------ Data ------
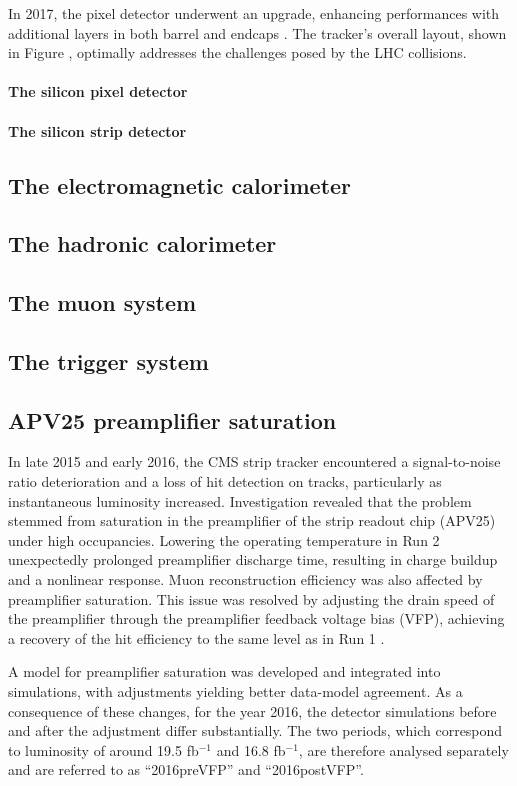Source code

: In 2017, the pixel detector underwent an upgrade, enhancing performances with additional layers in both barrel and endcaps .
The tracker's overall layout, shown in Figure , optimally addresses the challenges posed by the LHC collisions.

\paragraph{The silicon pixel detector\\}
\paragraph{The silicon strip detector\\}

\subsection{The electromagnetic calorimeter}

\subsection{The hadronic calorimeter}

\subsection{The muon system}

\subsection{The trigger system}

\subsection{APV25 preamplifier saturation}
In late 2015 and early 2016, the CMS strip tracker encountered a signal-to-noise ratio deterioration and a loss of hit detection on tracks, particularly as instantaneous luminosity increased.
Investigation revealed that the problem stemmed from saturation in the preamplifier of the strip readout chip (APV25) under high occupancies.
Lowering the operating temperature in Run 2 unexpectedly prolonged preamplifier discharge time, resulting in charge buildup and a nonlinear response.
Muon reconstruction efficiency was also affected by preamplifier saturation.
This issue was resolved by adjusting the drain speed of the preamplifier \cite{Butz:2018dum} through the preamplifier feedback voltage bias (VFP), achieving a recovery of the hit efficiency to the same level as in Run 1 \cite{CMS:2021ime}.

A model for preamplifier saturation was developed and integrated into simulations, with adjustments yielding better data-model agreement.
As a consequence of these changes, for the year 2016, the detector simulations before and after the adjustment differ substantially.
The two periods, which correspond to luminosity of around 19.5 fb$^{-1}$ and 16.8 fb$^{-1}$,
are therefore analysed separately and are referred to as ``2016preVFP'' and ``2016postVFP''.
------
• _What is being asked_: Every entry must be written out exactly, with all pictures left out.

• _Response_:
Source code

: In 2017, the pixel detector underwent an upgrade, enhancing performances with additional layers in both barrel and endcaps .
The tracker's overall layout, shown in Figure , optimally addresses the challenges posed by the LHC collisions.

\paragraph{The silicon pixel detector\\}
\paragraph{The silicon strip detector\\}

\subsection{The electromagnetic calorimeter}

\subsection{The hadronic calorimeter}

\subsection{The muon system}

\subsection{The trigger system}

\subsection{APV25 preamplifier saturation}
In late 2015 and early 2016, the CMS strip tracker encountered a signal-to-noise ratio deterioration and a loss of hit detection on tracks, particularly as instantaneous luminosity increased.
Investigation revealed that the problem stemmed from saturation in the preamplifier of the strip readout chip (APV25) under high occupancies.
Lowering the operating temperature in Run 2 unexpectedly prolonged preamplifier discharge time, resulting in charge buildup and a nonlinear response.
Muon reconstruction efficiency was also affected by preamplifier saturation.
This issue was resolved by adjusting the drain speed of the preamplifier \cite{Butz:2018dum} through the preamplifier feedback voltage bias (VFP), achieving a recovery of the hit efficiency to the same level as in Run 1 \cite{CMS:2021ime}.

A model for preamplifier saturation was developed and integrated into simulations, with adjustments yielding better data-model agreement.
As a consequence of these changes, for the year 2016, the detector simulations before and after the adjustment differ substantially.
The two periods, which correspond to luminosity of around 19.5 fb$^{-1}$ and 16.8 fb$^{-1}$,
are therefore analysed separately and are referred to as ``2016preVFP'' and ``2016postVFP''.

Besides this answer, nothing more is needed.